A rare Gibson EH-185N lapsteel from 1940, in very good original and preserved condition.

Introduced in the fall of 1939, the EH-185 model had a very specific aim: to give new impetus to Gibson’s Electric Hawaiian guitars, whose flagship model until then, the EH-150, was struggling to sell. The EH-185 thus has a particular characteristic that distinguishes it from other lapsteels: a metal plate over the entire length of the body. This central section has a reinforcing flange extending down into the neck and is widened to form the headstock of the instrument at its upper end. The result is a heavier instrument than the all-wood EH-150, the metal plate being composed of hyblum, an aluminum-magnesium-silicon alloy developed by Alcoa earlier in the decade.

The likely purpose of this hybrid metal/wood construction was to improve the sustain of the instrument: beyond the cast aluminum instruments produced by Rickenbacker, National, and Gibson’s very first EHGs, other manufacturers had already experimented with lap steels combining wood and metal, but Gibson went further by forming the headstock and central section of the body from a single casting to which the pickup and potentiometers are also attached – only the jack socket is attached to the body . This is made of flamed maple, hollow out like that of an EH-150, finished in a natural cellulose varnish revealing the patterns of the wood underneath.
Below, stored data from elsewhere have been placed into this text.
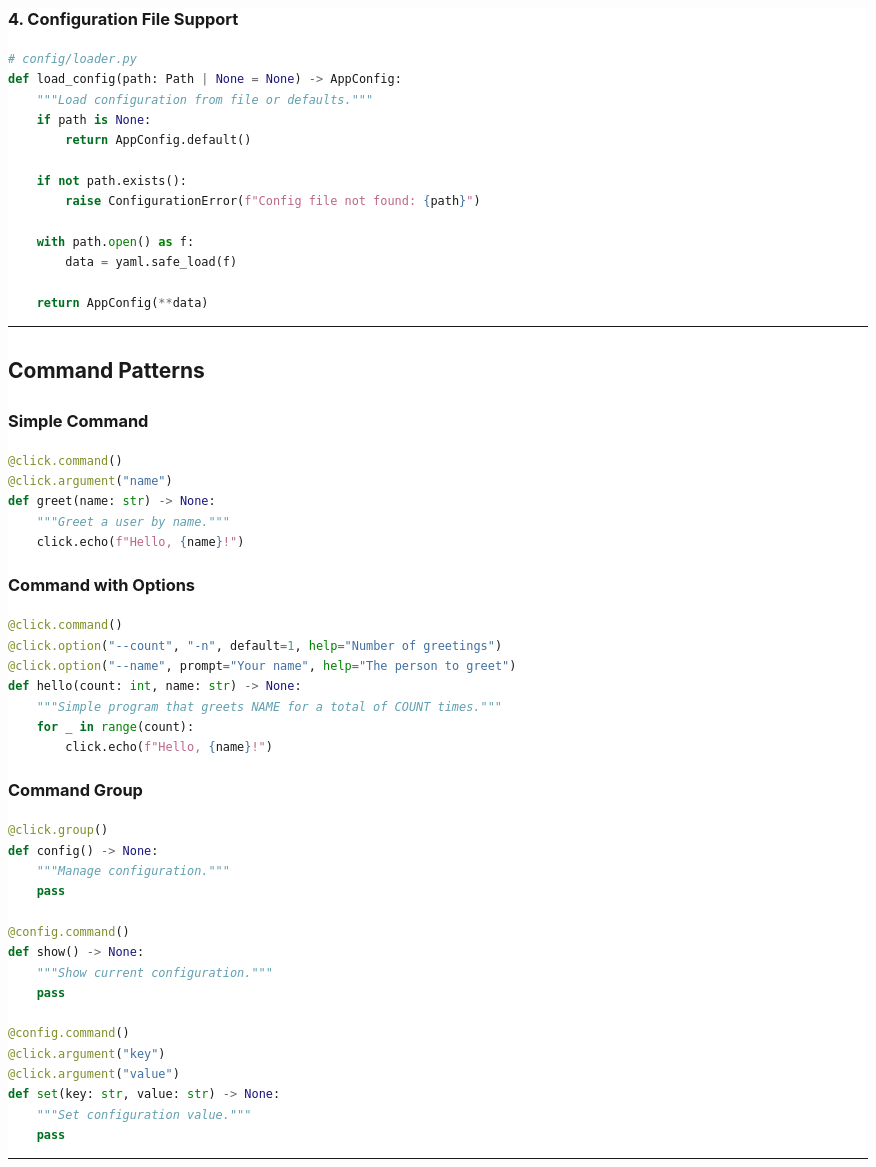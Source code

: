 ### 4. Configuration File Support

```python
# config/loader.py
def load_config(path: Path | None = None) -> AppConfig:
    """Load configuration from file or defaults."""
    if path is None:
        return AppConfig.default()

    if not path.exists():
        raise ConfigurationError(f"Config file not found: {path}")

    with path.open() as f:
        data = yaml.safe_load(f)

    return AppConfig(**data)
```

---

## Command Patterns

### Simple Command

```python
@click.command()
@click.argument("name")
def greet(name: str) -> None:
    """Greet a user by name."""
    click.echo(f"Hello, {name}!")
```

### Command with Options

```python
@click.command()
@click.option("--count", "-n", default=1, help="Number of greetings")
@click.option("--name", prompt="Your name", help="The person to greet")
def hello(count: int, name: str) -> None:
    """Simple program that greets NAME for a total of COUNT times."""
    for _ in range(count):
        click.echo(f"Hello, {name}!")
```

### Command Group

```python
@click.group()
def config() -> None:
    """Manage configuration."""
    pass

@config.command()
def show() -> None:
    """Show current configuration."""
    pass

@config.command()
@click.argument("key")
@click.argument("value")
def set(key: str, value: str) -> None:
    """Set configuration value."""
    pass
```

---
The Gibson logo is hand cut from sheet metal and attached to the headstock.

We also find on the instrument presented here a set of characteristics which are certainly unique to it: on the one hand, it is equipped with an Alnico pickup with individually adjustable poles, a major advance whereas Gibson until now used the pickup dubbed Charlie Christian (CC) which offered no possibility of adjustment – a notable detail, this lapsteel had originally been intended for a CC pickup, but like other instruments unsold in 1940, it was modified at the factory to accommodate the new Alnico pickup (this modification is hidden under the chrome plate surrounding the pickup). On the other hand, the fingerboard of the instrument is made in the exact style of that of an EH-275 model, in ebony decorated with rectangular mother-of-pearl inlays and colored fret markers where the standard style is a rosewood board with dot inlays. Finally, the Natural finish is very uncommon on this model – according to data compiled by André Duchossoir and Lynn Wheelwright from Gibson records, only three instruments were shipped for the year 1940!

At 84 years old, this lapsteel comes to us superbly preserved, with all of its original and unaltered electronics and hardware – a set of Kluson No. 105-N tuners of which we note that the buttons are oriented upwards to facilitate tuning, two Bakelite potentiometer knobs, a chromed tailpiece cover… The Alnico pickup has been rewound with a DC resistance identical to the original, as the original coil was affected by corrosion – the pickup now works perfectly again. Tuned for C6 playing.

Sold in its original Geib tweed case.